Fiquei fora do ar por uns dias e ainda teclo daqui. Retorno amanhã. Foi uma viagem de vários dias com meu irmão mas, como sabem, passei um dia inteiro em Glashutte. Antes que perguntem: "Flávio, quando sai um texto nos moldes daquele que fez da Suíça?". A resposta é: se para escrever aquele (pesquisa) demorei 15 dias, e já sabia toda a história, imaginem partir do zero? Acho que irei demorar um mês para escrever algo, mas sai, agurdem, vou tentar resumir TODA a indústria em um texto gigante.

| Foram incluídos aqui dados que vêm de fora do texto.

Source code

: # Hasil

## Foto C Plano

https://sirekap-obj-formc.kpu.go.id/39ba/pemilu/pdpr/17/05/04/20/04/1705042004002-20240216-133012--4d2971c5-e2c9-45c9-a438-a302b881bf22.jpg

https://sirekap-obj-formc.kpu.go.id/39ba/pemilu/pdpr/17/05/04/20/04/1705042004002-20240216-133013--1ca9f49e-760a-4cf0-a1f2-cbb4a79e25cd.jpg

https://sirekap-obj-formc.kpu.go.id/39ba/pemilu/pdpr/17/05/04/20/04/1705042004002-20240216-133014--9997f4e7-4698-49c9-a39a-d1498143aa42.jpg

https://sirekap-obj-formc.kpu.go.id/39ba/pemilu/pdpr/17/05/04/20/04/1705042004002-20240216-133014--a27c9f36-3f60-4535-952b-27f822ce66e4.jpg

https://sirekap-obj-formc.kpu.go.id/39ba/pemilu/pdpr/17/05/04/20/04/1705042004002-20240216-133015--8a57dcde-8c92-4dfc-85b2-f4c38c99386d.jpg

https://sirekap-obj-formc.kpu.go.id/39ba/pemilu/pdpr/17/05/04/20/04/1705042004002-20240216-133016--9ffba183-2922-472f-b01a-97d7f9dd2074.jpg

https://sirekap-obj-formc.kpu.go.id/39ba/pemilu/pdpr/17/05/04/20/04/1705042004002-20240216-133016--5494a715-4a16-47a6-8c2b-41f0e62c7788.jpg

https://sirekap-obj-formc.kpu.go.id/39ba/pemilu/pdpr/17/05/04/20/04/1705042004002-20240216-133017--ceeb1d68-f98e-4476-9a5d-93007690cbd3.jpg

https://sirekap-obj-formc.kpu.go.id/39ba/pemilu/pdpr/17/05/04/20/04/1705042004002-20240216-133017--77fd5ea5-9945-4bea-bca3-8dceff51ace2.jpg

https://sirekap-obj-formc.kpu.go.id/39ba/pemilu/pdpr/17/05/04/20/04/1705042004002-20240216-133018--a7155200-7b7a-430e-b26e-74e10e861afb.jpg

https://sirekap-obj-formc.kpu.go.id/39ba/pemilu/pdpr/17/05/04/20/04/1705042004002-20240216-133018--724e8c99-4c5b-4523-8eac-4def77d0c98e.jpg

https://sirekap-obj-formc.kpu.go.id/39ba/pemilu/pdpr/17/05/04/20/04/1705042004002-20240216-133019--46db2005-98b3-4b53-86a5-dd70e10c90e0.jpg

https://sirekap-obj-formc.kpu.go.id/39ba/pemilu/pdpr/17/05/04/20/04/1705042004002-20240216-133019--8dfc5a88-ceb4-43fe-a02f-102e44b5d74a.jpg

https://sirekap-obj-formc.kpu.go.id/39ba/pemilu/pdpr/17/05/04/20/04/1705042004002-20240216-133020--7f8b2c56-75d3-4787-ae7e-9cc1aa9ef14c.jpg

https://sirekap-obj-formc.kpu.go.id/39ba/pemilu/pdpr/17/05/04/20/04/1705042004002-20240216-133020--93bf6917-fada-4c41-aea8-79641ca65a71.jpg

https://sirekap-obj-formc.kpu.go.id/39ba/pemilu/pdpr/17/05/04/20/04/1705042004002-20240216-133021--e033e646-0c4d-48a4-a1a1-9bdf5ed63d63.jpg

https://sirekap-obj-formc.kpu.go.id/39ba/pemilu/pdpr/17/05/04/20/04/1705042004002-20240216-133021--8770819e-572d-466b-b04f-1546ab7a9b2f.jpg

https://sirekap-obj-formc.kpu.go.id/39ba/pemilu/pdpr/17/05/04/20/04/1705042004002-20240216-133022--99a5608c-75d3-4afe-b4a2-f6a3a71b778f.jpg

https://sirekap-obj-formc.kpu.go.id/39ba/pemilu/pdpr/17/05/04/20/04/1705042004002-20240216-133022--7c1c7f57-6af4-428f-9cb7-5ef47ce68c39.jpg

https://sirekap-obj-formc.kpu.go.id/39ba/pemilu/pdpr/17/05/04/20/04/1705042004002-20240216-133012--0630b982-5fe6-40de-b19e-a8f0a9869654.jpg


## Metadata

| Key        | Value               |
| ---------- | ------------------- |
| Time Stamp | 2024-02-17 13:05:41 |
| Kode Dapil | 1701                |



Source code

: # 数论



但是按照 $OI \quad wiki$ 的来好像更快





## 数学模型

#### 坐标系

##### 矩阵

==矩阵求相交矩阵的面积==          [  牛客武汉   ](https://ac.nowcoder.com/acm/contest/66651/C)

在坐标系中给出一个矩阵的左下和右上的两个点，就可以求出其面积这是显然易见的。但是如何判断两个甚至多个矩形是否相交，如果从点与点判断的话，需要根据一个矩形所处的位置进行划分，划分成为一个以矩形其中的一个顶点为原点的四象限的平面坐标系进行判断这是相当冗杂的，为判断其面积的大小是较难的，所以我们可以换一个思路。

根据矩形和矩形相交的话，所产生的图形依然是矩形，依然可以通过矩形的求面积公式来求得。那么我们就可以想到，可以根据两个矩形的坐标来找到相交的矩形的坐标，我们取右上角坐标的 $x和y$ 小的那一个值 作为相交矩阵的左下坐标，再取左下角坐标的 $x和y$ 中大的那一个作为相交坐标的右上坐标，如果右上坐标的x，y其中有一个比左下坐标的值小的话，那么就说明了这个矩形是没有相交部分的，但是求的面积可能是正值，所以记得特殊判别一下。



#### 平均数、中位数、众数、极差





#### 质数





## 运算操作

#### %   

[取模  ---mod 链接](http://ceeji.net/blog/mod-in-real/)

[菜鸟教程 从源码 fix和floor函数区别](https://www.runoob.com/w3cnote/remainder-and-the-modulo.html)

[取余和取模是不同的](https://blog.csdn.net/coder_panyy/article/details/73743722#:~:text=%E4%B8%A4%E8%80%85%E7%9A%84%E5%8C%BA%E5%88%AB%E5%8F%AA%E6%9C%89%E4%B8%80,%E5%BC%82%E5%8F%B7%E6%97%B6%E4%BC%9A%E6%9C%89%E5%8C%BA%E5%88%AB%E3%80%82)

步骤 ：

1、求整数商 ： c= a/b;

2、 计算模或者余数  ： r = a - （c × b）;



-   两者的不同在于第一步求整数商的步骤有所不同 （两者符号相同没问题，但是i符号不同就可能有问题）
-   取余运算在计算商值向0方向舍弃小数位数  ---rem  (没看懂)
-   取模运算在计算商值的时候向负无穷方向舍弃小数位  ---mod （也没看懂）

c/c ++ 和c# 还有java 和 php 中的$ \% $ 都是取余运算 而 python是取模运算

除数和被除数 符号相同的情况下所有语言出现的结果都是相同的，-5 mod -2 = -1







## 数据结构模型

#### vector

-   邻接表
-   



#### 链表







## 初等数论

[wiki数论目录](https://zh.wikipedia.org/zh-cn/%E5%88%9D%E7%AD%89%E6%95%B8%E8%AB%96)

No geral, foi muito legal. Glashutte é uma cidadezinha minúscula, lembrou-me muito Le Brassus na Suíça. Os caras da Glashutte foram FODAS, é o mínimo que posso dizer. O René, relações públicas da empresa, natural de Dresden, morador de lá desde os tempos da cortina de ferro (cara novo, deve ter seus 35 anos NO MÁXIMO! Ouve até Death Metal!
) foi ultra antencioso. Buscou-nos no hotel em Dresden pontualmente às 9 da manhã de sexta feira, e olha que o cara nem mora em Dresden, mas numa cidadezinha ao lado com poucos habitantes, e havia acabado (na semana) de ser pai!
Depois de uns 40 minutos de carro, chegamos a Glashutte, local curioso: há a fábrica da Glashutte (um prédio até grande, com uns 5 andares), atrás a Union, na frente (e quando digo na frente é na frente mesmo) a Nomos, ao lado a Tutima. Tudo na mesma rua. Aliás, acho que a cidade só tem umas 3 ruas!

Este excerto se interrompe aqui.